▶ **BRIEF**
Two lines below mark the span: the one containing "## 🎯 File Categorization Decisions" and the one containing "AGENTS.md:523, .github/copilot-instructions.md:182 |". Set down both, plus every line between, exactly as they stand, and nothing else.

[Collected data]
_ _ _
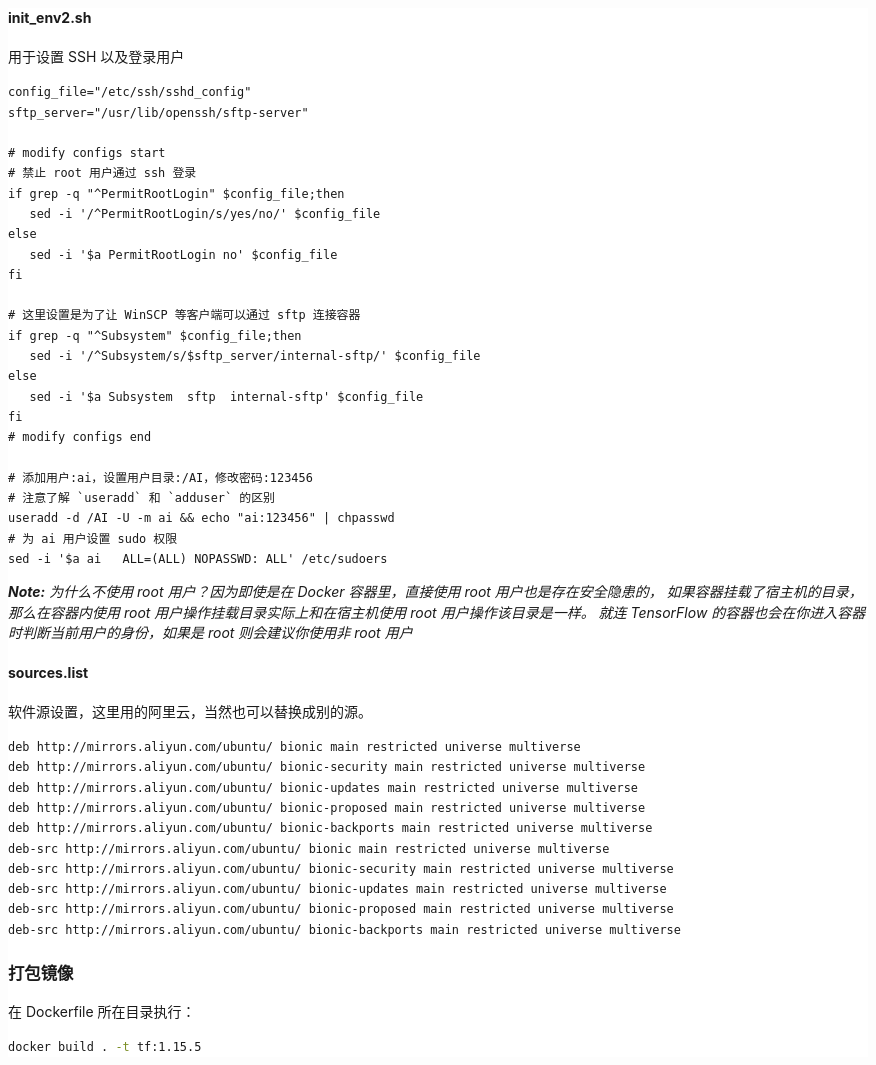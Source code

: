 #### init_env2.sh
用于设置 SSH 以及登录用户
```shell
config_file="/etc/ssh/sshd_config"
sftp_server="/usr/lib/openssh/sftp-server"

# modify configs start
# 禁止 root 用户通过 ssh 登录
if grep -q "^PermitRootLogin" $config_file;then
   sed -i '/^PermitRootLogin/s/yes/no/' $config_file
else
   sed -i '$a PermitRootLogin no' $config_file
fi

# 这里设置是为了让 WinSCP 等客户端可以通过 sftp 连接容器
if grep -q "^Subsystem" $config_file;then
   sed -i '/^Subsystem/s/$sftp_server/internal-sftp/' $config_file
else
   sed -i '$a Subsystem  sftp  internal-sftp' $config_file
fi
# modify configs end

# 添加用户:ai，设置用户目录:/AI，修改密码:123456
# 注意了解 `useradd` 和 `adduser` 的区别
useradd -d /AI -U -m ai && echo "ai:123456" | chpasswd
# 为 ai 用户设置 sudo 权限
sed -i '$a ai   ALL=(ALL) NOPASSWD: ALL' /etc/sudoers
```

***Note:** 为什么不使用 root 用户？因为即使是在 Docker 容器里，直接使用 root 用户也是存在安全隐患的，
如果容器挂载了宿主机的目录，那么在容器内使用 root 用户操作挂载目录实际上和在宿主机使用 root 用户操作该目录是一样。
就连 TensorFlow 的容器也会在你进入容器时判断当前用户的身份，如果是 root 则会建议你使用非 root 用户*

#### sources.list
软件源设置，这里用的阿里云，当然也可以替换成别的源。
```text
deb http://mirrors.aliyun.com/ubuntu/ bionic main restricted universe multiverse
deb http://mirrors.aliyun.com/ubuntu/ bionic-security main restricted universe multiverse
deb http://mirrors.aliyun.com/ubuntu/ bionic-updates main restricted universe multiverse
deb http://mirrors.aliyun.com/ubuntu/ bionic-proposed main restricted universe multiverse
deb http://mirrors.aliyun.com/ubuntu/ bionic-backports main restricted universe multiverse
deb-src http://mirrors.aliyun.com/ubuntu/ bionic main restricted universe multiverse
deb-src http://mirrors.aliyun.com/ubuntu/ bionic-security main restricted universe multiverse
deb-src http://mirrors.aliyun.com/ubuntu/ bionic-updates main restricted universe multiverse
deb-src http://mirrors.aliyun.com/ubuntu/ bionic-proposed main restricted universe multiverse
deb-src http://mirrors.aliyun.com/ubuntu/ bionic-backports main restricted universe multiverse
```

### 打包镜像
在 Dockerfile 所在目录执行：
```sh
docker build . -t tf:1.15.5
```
_ _ _
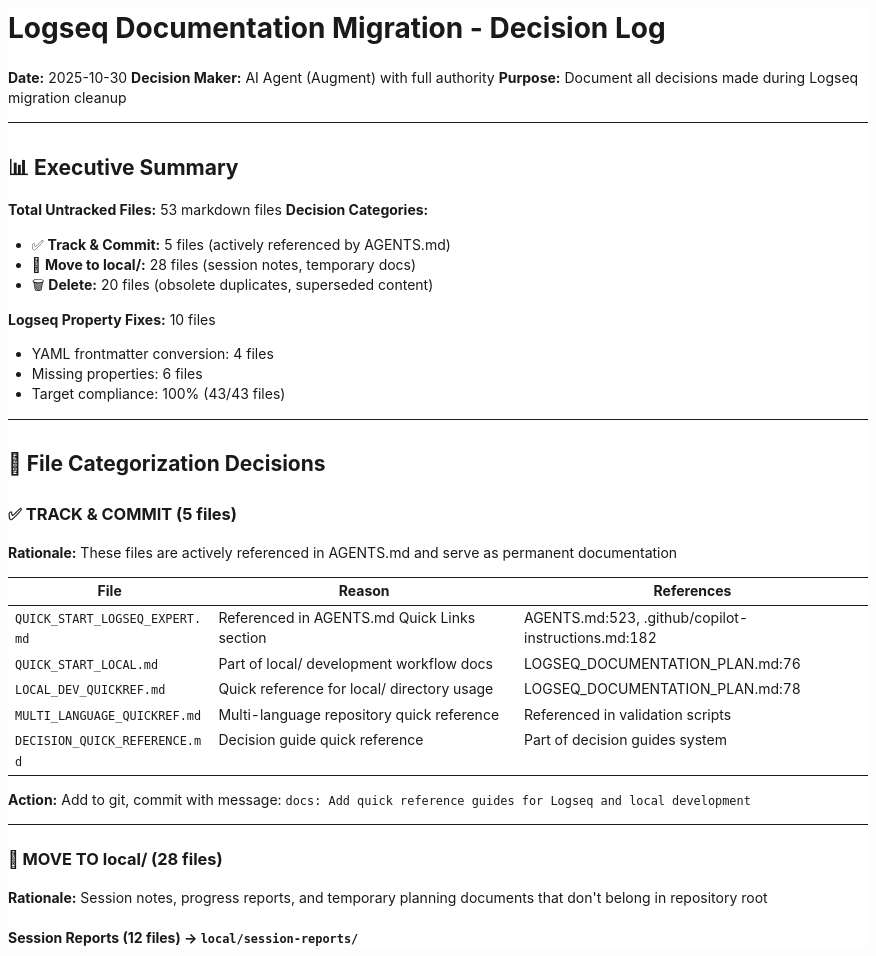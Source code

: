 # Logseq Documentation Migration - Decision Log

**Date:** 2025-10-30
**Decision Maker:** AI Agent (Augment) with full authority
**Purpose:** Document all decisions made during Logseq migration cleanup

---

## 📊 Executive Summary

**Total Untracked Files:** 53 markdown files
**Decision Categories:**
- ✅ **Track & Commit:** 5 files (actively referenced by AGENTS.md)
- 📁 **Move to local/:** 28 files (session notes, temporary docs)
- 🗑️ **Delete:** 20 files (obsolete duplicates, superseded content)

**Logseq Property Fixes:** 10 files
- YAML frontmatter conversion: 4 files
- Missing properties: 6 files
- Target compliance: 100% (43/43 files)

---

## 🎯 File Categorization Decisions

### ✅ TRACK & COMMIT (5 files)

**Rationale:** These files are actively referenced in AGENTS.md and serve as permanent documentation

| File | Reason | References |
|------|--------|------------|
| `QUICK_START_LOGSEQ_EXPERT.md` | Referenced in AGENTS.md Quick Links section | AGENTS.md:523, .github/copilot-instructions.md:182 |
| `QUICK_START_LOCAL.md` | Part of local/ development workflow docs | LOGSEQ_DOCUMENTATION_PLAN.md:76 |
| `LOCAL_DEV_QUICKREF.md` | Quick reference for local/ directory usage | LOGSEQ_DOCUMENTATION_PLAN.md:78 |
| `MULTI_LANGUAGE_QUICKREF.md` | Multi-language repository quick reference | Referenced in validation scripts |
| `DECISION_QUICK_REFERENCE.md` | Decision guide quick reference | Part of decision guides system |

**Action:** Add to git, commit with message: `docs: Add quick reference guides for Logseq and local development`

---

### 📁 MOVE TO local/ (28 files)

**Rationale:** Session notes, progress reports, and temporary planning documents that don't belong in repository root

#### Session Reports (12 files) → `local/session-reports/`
_ _ _
▶ **ANSWER**
## 🎯 File Categorization Decisions

### ✅ TRACK & COMMIT (5 files)

**Rationale:** These files are actively referenced in AGENTS.md and serve as permanent documentation

| File | Reason | References |
|------|--------|------------|
| `QUICK_START_LOGSEQ_EXPERT.md` | Referenced in AGENTS.md Quick Links section | AGENTS.md:523, .github/copilot-instructions.md:182 |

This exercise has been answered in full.